- YOUR ASSIGNMENT: From the entries below, gather each line containing the word "have".

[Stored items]
--------------------------------

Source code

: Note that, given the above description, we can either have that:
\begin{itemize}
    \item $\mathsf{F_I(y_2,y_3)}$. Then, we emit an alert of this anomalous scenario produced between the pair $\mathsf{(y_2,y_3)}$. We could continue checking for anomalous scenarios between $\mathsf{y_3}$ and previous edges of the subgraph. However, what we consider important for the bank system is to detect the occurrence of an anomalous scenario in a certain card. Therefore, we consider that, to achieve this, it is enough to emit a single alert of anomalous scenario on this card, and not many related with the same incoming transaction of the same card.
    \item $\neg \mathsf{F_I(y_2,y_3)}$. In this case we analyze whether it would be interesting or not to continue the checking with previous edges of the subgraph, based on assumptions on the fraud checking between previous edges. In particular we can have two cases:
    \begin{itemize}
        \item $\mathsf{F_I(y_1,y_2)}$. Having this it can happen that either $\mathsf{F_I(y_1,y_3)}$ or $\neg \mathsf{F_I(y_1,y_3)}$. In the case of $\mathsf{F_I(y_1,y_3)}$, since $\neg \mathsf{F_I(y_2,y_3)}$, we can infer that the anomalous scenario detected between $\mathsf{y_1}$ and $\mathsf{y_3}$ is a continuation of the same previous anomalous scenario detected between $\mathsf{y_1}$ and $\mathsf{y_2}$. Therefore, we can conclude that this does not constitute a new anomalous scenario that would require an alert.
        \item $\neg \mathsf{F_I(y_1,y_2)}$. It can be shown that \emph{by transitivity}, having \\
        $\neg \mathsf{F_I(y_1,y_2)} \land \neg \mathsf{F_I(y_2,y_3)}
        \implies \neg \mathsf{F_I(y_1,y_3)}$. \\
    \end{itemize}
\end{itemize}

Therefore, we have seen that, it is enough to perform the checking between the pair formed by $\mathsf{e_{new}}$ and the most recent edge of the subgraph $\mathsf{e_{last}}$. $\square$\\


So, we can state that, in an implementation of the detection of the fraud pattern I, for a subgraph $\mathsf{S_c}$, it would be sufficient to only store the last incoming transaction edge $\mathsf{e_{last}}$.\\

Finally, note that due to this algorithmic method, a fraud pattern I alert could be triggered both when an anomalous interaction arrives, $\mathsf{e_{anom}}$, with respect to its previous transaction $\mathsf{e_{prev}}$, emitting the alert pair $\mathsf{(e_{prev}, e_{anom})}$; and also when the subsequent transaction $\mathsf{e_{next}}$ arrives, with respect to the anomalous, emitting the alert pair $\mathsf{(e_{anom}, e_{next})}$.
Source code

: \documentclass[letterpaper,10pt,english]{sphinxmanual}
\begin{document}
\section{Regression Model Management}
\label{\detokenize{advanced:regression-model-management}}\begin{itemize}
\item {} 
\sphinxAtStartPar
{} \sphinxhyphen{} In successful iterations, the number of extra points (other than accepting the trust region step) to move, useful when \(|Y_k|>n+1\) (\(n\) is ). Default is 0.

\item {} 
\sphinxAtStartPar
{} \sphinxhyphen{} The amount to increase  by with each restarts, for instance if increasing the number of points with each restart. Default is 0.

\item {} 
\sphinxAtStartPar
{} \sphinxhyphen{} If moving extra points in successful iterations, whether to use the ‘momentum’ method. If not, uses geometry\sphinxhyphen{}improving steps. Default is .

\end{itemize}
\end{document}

--------------------------------

- ANSWER BELOW:
: Note that, given the above description, we can either have that:
    \item $\neg \mathsf{F_I(y_2,y_3)}$. In this case we analyze whether it would be interesting or not to continue the checking with previous edges of the subgraph, based on assumptions on the fraud checking between previous edges. In particular we can have two cases:
Therefore, we have seen that, it is enough to perform the checking between the pair formed by $\mathsf{e_{new}}$ and the most recent edge of the subgraph $\mathsf{e_{last}}$. $\square$\\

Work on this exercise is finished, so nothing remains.